*WHAT IS NEEDED:* Please return every record exactly as written, leaving out the pictures.

Dataset entries
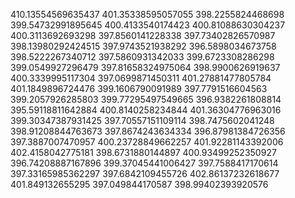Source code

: 410.13554569635437
401.35338595057055
398.2255824468698
399.54732991895645
400.4133540174423
400.81088630304237
400.3113692693298
397.8560141228338
397.73402826570987
398.13980292424515
397.9743521938292
396.5898034673758
398.5222267340712
397.5860931342033
399.6723308286298
399.0549927296479
397.81658324975064
398.9900626919637
400.3339995117304
397.0699871450311
401.27881477805784
401.1849896724476
399.1606790091989
397.7791516604563
399.2057926285803
399.77295497549665
396.9382261808814
395.59118811642884
400.8140258234844
401.36304776963016
399.30347387931425
397.70557151109114
398.7475602041248
398.91208844763673
397.8674243634334
396.87981384726356
397.3887007470957
400.23728849662257
401.92281143392006
402.4158042775181
398.6731880144897
400.93499252350927
396.74208887167896
399.37045441006427
397.7588417170614
397.33165985362297
397.6842109455726
402.86137232618677
401.849132655295
397.049844170587
398.99402393920576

*ANSWER TO THE EXERCISE:*
Source code

: 410.13554569635437
401.35338595057055
398.2255824468698
399.54732991895645
400.4133540174423
400.81088630304237
400.3113692693298
397.8560141228338
397.73402826570987
398.13980292424515
397.9743521938292
396.5898034673758
398.5222267340712
397.5860931342033
399.6723308286298
399.0549927296479
397.81658324975064
398.9900626919637
400.3339995117304
397.0699871450311
401.27881477805784
401.1849896724476
399.1606790091989
397.7791516604563
399.2057926285803
399.77295497549665
396.9382261808814
395.59118811642884
400.8140258234844
401.36304776963016
399.30347387931425
397.70557151109114
398.7475602041248
398.91208844763673
397.8674243634334
396.87981384726356
397.3887007470957
400.23728849662257
401.92281143392006
402.4158042775181
398.6731880144897
400.93499252350927
396.74208887167896
399.37045441006427
397.7588417170614
397.33165985362297
397.6842109455726
402.86137232618677
401.849132655295
397.049844170587
398.99402393920576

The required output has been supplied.